THE ENGLISH RENAISSANCE OF ART
1. THE ENGLISH RENAISSANCE OF ART (continued)
While, then, the material of workmanship is being thus elaborated
and discovered to have in itself incommunicable and eternal
qualities of its own, qualities entirely satisfying to the poetic
sense and not needing for their aesthetic effect any lofty
intellectual vision, any deep criticism of life or even any
passionate human emotion at all, the spirit and the method of the
poet's working - what people call his inspiration - have not
escaped the controlling influence of the artistic spirit.
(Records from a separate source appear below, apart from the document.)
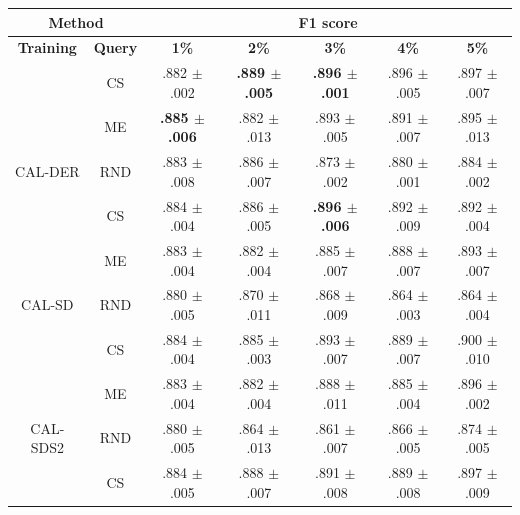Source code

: \begin{table}[htbp]
\centering

\begin{tabular*}{\linewidth}{c|c|@{\extracolsep{\fill}}ccccc}
\toprule
\multicolumn{2}{c|}{\textbf{Method}} & \multicolumn{5}{c}{\textbf{F1 score}} \\
\midrule
\textbf{Training} & \textbf{Query} & \textbf{1\%} & \textbf{2\%} & \textbf{3\%} & \textbf{4\%} & \textbf{5\%}\\
\midrule
 & CS & .882 $\pm$ {\small .002} & \textbf{.889 $\pm$ {\small .005}} & \textbf{.896 $\pm$ {\small .001}} & .896 $\pm$ {\small .005} & .897 $\pm$ {\small .007}\\

 & ME & \textbf{.885 $\pm$ {\small .006}} & .882 $\pm$ {\small .013} & .893 $\pm$ {\small .005} & .891 $\pm$ {\small .007} & .895 $\pm$ {\small .013}\\

\multirow{-3}{*}{\raggedright\arraybackslash CAL-DER} & RND & .883 $\pm$ {\small .008} & .886 $\pm$ {\small .007} & .873 $\pm$ {\small .002} & .880 $\pm$ {\small .001} & .884 $\pm$ {\small .002}\\
\midrule
 & CS & .884 $\pm$ {\small .004} & .886 $\pm$ {\small .005} & \textbf{.896 $\pm$ {\small .006}} & .892 $\pm$ {\small .009} & .892 $\pm$ {\small .004}\\

 & ME & .883 $\pm$ {\small .004} & .882 $\pm$ {\small .004} & .885 $\pm$ {\small .007} & .888 $\pm$ {\small .007} & .893 $\pm$ {\small .007}\\

\multirow{-3}{*}{\raggedright\arraybackslash CAL-SD} & RND & .880 $\pm$ {\small .005} & .870 $\pm$ {\small .011} & .868 $\pm$ {\small .009} & .864 $\pm$ {\small .003} & .864 $\pm$ {\small .004}\\
\midrule
 & CS & .884 $\pm$ {\small .004} & .885 $\pm$ {\small .003} & .893 $\pm$ {\small .007} & .889 $\pm$ {\small .007} & .900 $\pm$ {\small .010}\\

 & ME & .883 $\pm$ {\small .004} & .882 $\pm$ {\small .004} & .888 $\pm$ {\small .011} & .885 $\pm$ {\small .004} & .896 $\pm$ {\small .002}\\

\multirow{-3}{*}{\raggedright\arraybackslash CAL-SDS2} & RND & .880 $\pm$ {\small .005} & .864 $\pm$ {\small .013} & .861 $\pm$ {\small .007} & .866 $\pm$ {\small .005} & .874 $\pm$ {\small .005}\\
\midrule
 & CS & .884 $\pm$ {\small .005} & .888 $\pm$ {\small .007} & .891 $\pm$ {\small .008} & .889 $\pm$ {\small .008} & .897 $\pm$ {\small .009}\\


\end{tabular*}
\end{table}
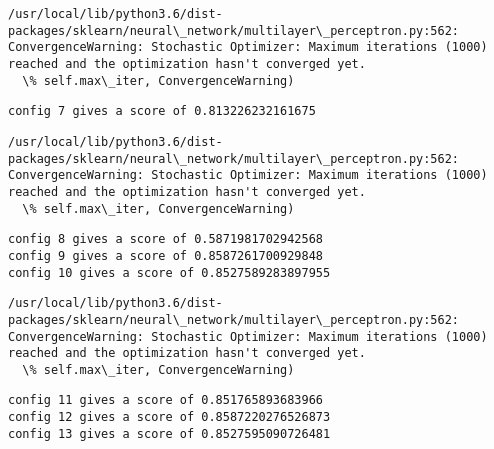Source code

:\documentclass[11pt]{article}
\begin{document}
    \begin{Verbatim}[commandchars=\\\{\}]
/usr/local/lib/python3.6/dist-packages/sklearn/neural\_network/multilayer\_perceptron.py:562: ConvergenceWarning: Stochastic Optimizer: Maximum iterations (1000) reached and the optimization hasn't converged yet.
  \% self.max\_iter, ConvergenceWarning)

    \end{Verbatim}

    \begin{Verbatim}[commandchars=\\\{\}]
config 7 gives a score of 0.813226232161675

    \end{Verbatim}

    \begin{Verbatim}[commandchars=\\\{\}]
/usr/local/lib/python3.6/dist-packages/sklearn/neural\_network/multilayer\_perceptron.py:562: ConvergenceWarning: Stochastic Optimizer: Maximum iterations (1000) reached and the optimization hasn't converged yet.
  \% self.max\_iter, ConvergenceWarning)

    \end{Verbatim}

    \begin{Verbatim}[commandchars=\\\{\}]
config 8 gives a score of 0.5871981702942568
config 9 gives a score of 0.8587261700929848
config 10 gives a score of 0.8527589283897955

    \end{Verbatim}

    \begin{Verbatim}[commandchars=\\\{\}]
/usr/local/lib/python3.6/dist-packages/sklearn/neural\_network/multilayer\_perceptron.py:562: ConvergenceWarning: Stochastic Optimizer: Maximum iterations (1000) reached and the optimization hasn't converged yet.
  \% self.max\_iter, ConvergenceWarning)

    \end{Verbatim}

    \begin{Verbatim}[commandchars=\\\{\}]
config 11 gives a score of 0.851765893683966
config 12 gives a score of 0.8587220276526873
config 13 gives a score of 0.8527595090726481

    \end{Verbatim}
\end{document}
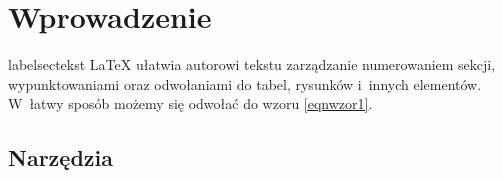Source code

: \section{Wprowadzenie}label{sectekst}
LaTeX ułatwia autorowi tekstu zarządzanie 
numerowaniem sekcji, wypunktowaniami oraz odwołaniami 
do tabel, rysunków i~innych elementów. W~łatwy sposób 
możemy się odwołać do wzoru \ref{eqnwzor1}.

\subsection{Narzędzia}



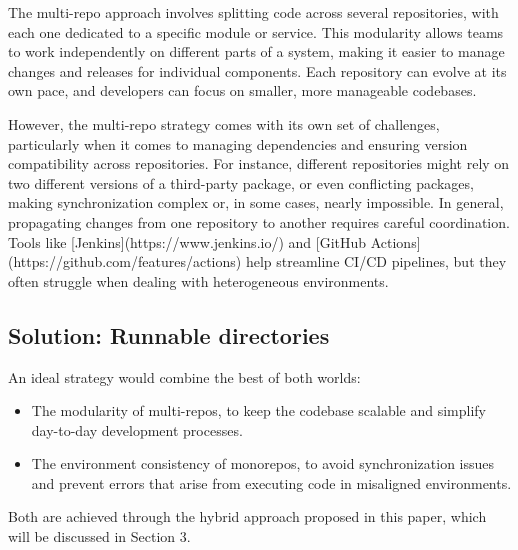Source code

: The multi-repo approach involves splitting code across several
repositories, with each one dedicated to a specific module or service.
This modularity allows teams to work independently on different parts
of a system, making it easier to manage changes and releases for individual
components. Each repository can evolve at its own pace, and developers
can focus on smaller, more manageable codebases.

However, the multi-repo strategy comes with its own set of challenges,
particularly when it comes to managing dependencies and ensuring
version compatibility across repositories. For instance, different
repositories might rely on two different versions of a third-party
package, or even conflicting packages, making synchronization complex
or, in some cases, nearly impossible. In general, propagating changes
from one repository to another requires careful coordination. Tools like
[Jenkins](https://www.jenkins.io/) and [GitHub Actions](https://github.com/features/actions)
help streamline CI/CD pipelines, but they often struggle when dealing with
heterogeneous environments.

\subsection{Solution: Runnable directories}

An ideal strategy would combine the best of both worlds:

\begin{itemize}
  \item The modularity of multi-repos, to keep the codebase scalable
    and simplify day-to-day development processes.

  \item The environment consistency of monorepos, to avoid
    synchronization issues and prevent errors that arise from
    executing code in misaligned environments.
\end{itemize}

Both are achieved through the hybrid approach proposed in this paper,
which will be discussed in Section 3.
Not that
the imagination has lost its wings, but we have accustomed
ourselves to count their innumerable pulsations, to estimate their
limitless strength, to govern their ungovernable freedom.
To the Greeks this problem of the conditions of poetic production,
and the places occupied by either spontaneity or self-consciousness
in any artistic work, had a peculiar fascination. We find it in
the mysticism of Plato and in the rationalism of Aristotle. We
find it later in the Italian Renaissance agitating the minds of
such men as Leonardo da Vinci. Schiller tried to adjust the
balance between form and feeling, and Goethe to estimate the
position of self-consciousness in art. Wordsworth's definition of
poetry as 'emotion remembered in tranquillity' may be taken as an
analysis of one of the stages through which all imaginative work
has to pass; and in Keats's longing to be 'able to compose without
this fever' (I quote from one of his letters), his desire to
substitute for poetic ardour 'a more thoughtful and quiet power,'
we may discern the most important moment in the evolution of that
artistic life. The question made an early and strange appearance
in your literature too; and I need not remind you how deeply the
young poets of the French romantic movement were excited and
stirred by Edgar Allan Poe's analysis of the workings of his own
imagination in the creating of that supreme imaginative work which
we know by the name of The Raven.
In the last century, when the intellectual and didactic element had
intruded to such an extent into the kingdom which belongs to
poetry, it was against the claims of the understanding that an
artist like Goethe had to protest. 'The more incomprehensible to
the understanding a poem is the better for it,' he said once,
asserting the complete supremacy of the imagination in poetry as of
reason in prose. But in this century it is rather against the
claims of the emotional faculties, the claims of mere sentiment and
feeling, that the artist must react. The simple utterance of joy
is not poetry any more than a mere personal cry of pain, and the
real experiences of the artist are always those which do not find
their direct expression but are gathered up and absorbed into some
artistic form which seems, from such real experiences, to be the
farthest removed and the most alien.